[RECORDS]
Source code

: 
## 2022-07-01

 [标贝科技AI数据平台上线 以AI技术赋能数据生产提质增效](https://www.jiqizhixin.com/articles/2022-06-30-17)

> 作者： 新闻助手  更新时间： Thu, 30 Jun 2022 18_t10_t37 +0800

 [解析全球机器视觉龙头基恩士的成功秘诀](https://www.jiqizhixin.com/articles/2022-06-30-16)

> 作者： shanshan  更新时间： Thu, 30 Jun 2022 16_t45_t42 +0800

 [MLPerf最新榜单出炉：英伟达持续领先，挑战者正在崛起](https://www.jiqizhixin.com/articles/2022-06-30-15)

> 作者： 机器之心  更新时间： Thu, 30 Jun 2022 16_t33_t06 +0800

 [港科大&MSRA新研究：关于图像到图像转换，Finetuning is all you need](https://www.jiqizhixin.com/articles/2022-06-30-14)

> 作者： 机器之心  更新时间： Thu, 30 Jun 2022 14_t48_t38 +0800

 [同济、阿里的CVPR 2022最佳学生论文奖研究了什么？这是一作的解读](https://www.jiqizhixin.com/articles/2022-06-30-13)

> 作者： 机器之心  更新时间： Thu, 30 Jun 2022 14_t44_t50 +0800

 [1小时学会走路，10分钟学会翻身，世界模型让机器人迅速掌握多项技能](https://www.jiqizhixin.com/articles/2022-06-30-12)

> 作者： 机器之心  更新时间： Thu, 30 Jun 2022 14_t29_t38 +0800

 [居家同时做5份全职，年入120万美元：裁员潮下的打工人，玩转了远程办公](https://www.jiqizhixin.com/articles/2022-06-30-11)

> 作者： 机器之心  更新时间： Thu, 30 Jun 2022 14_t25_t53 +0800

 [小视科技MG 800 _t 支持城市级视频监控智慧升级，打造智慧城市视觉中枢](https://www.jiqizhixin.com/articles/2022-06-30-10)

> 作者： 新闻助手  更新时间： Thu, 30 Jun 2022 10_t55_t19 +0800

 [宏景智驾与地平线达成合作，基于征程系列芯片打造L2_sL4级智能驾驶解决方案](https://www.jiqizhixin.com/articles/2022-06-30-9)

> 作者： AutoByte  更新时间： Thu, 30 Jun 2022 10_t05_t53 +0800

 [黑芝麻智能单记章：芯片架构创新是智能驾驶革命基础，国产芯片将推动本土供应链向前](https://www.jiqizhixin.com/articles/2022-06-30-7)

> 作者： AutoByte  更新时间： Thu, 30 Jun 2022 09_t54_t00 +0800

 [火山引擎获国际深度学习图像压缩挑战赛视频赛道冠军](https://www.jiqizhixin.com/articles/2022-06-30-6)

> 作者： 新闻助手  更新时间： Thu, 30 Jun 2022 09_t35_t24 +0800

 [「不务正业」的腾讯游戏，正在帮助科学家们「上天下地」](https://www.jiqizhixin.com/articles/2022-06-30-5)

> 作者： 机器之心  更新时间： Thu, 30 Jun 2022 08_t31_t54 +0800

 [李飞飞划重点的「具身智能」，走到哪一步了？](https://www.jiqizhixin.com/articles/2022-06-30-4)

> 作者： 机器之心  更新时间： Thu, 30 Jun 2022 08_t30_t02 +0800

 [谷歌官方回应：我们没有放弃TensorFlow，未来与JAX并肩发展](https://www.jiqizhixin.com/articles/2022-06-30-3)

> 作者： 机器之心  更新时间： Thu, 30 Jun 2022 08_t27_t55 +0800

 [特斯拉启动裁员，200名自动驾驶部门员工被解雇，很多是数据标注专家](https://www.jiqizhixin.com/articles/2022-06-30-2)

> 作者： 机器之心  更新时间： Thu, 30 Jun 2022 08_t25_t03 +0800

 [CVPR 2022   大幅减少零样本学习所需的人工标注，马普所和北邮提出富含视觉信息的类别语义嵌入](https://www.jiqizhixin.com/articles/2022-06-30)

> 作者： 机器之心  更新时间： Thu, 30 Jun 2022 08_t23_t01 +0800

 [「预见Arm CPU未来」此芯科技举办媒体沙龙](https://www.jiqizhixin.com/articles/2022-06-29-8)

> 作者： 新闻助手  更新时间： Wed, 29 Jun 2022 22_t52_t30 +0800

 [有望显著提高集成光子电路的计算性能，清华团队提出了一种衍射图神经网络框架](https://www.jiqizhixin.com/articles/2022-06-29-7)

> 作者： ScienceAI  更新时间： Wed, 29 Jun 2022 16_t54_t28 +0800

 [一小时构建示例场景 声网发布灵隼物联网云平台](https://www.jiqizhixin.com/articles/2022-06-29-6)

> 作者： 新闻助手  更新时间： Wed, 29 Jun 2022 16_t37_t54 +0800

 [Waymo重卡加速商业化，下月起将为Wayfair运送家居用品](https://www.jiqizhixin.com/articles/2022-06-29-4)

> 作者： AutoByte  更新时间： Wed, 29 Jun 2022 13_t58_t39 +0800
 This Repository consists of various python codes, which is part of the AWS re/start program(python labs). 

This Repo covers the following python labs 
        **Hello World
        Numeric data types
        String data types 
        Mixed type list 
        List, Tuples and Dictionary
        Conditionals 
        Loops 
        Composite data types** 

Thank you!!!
[/RECORDS]
§ YOUR INSTRUCTIONS
Starting from the line with "[Waymo重卡加速商业化，" and ending with the final line of the data, quote every line exactly, both ends included.

§ ANSWER TO THIS EXERCISE
 [Waymo重卡加速商业化，下月起将为Wayfair运送家居用品](https://www.jiqizhixin.com/articles/2022-06-29-4)

> 作者： AutoByte  更新时间： Wed, 29 Jun 2022 13_t58_t39 +0800
 This Repository consists of various python codes, which is part of the AWS re/start program(python labs). 

This Repo covers the following python labs 
        **Hello World
        Numeric data types
        String data types 
        Mixed type list 
        List, Tuples and Dictionary
        Conditionals 
        Loops 
        Composite data types** 

Thank you!!!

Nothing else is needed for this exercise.